Une bonne vision globale de ce que c’est l’esthétique.

Au contraire de ce qu’on peut penser de son titre, ce n’est pas un livre de vulgarisation.

Ce livre présente les différentes théories concernant l’esthétique, depuis les grecs jusqu’à nos jours. Ce qui m’a le plus passionné dans ce livre est la présentation successive des théories élaborées par des philosophes tels Kant, Hegel, Nietszche, Marx, Freud, Arthur Danto, Adorno, … D’une part, ces théories sont “difficiles à digérer” dans leurs textes originaux et, d’autre part, ce livre montre pourquoi on est passé d’une à l’autre, tout en les mettant dans le contexte de l’art de l’époque.
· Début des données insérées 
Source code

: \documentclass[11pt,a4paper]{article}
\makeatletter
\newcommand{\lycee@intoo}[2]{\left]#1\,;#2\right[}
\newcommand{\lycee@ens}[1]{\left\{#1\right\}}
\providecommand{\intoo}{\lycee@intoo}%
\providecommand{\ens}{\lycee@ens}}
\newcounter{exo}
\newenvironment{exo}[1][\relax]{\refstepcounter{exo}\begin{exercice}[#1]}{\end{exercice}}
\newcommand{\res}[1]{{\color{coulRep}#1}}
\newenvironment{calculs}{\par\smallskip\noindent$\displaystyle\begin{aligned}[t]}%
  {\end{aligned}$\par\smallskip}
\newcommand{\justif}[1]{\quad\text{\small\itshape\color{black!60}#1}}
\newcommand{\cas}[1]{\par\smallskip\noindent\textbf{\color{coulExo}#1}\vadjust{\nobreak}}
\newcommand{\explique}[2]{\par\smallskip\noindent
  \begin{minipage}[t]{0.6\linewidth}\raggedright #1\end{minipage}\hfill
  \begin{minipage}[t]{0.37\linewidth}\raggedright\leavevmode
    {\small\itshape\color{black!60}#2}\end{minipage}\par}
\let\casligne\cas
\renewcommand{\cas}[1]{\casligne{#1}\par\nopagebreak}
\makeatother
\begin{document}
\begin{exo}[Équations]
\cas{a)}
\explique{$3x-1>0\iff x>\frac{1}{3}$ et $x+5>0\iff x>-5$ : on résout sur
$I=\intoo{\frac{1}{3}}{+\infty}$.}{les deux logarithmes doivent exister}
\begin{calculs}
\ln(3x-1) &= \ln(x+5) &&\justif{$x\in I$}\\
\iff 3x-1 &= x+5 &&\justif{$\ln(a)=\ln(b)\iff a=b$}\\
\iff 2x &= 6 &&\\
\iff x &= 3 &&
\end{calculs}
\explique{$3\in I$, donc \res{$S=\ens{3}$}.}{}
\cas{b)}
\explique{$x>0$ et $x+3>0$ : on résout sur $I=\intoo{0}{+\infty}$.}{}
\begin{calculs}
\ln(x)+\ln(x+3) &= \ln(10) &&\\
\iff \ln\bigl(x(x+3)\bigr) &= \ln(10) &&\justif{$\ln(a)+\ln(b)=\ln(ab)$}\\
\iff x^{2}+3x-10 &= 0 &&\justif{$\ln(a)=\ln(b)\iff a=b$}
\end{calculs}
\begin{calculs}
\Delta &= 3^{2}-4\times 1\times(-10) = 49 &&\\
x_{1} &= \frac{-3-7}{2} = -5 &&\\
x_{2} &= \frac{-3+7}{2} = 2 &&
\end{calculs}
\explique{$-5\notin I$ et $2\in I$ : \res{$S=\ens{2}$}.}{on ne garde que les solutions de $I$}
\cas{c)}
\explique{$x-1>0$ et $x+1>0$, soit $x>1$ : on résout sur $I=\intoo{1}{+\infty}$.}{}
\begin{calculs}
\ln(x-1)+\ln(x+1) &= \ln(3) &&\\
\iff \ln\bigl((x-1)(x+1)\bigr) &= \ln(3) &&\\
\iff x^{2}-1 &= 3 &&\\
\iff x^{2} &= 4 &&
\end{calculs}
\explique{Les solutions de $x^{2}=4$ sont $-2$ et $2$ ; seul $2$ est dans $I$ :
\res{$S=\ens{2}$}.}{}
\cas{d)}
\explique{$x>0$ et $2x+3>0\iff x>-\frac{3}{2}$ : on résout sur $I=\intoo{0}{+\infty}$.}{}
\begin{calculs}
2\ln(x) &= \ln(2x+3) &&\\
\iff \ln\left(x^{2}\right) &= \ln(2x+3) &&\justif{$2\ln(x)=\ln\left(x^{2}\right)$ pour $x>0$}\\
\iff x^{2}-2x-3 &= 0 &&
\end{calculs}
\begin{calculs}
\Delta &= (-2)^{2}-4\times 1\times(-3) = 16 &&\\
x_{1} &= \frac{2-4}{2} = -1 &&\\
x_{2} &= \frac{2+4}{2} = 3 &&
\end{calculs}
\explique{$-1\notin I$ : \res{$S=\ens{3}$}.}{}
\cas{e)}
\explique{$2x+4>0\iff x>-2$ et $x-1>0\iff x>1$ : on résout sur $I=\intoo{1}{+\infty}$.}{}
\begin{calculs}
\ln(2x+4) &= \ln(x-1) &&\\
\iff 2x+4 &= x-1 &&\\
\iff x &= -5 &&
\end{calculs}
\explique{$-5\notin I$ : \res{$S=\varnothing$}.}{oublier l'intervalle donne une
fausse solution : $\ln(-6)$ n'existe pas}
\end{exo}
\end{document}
Les commentaires et critiques m’ont paru sans parti pris.

Par exemple, j’ai pu lire “Transfiguration du banal” d’Arthur Danto, livre très intéressant, mais dont la lecture aurait probablement été plus profitable si lu après ce livre.

Les concepts ne sont pas évidents pour le scientifique que je suis et certains paragraphes j’ai du lire deux fois. Mais la lecture est très facile.

Pour ceux qui, comme moi, ont l’habitude d’aborder d’un sujet par une vision globale avant les détails les plus intéressants, c’est un livre parfait. Je le lirai très certainement une deuxième fois dans quelque temps.

Quatrième de couverture

L’esthétique est une fois encore à l’ordre du jour philosophique. Notre époque, pressée d’en découdre avec la fin proclamée de l’Art, tient pour évident l’objet de cette discipline.

Or, l’esthétique est relativement récente : la réflexion sur l’art est une histoire parallèle à celle de rationalité. Marc Jimenez en retrace ici de développement.

C’est au siècle des Lumières que l’esthétique s’autonomise, qu’elle conquiert ses lettres de noblesse, quand devient primordiale la question du Beau comme accès au sens, à la vérité. Alors s‘ouvrent des voies diverses : la science du Beau (Kunstwissenschaft) n’est pas la faculté de juger kantienne ni la philosophie de l’Art, entre tradition et modernité, imaginée par Hegel. D’où les grands changements de perspective opérés au XXe siècle : le tournant esthétique de la philosophie, inauguré par Nietzsche; le tournant politique de l’esthétique (Lukàcs, Heidegger, Benjamin, Adorno notamment); le tournant culturel de l’esthétique (Goodman, Danto, etc.).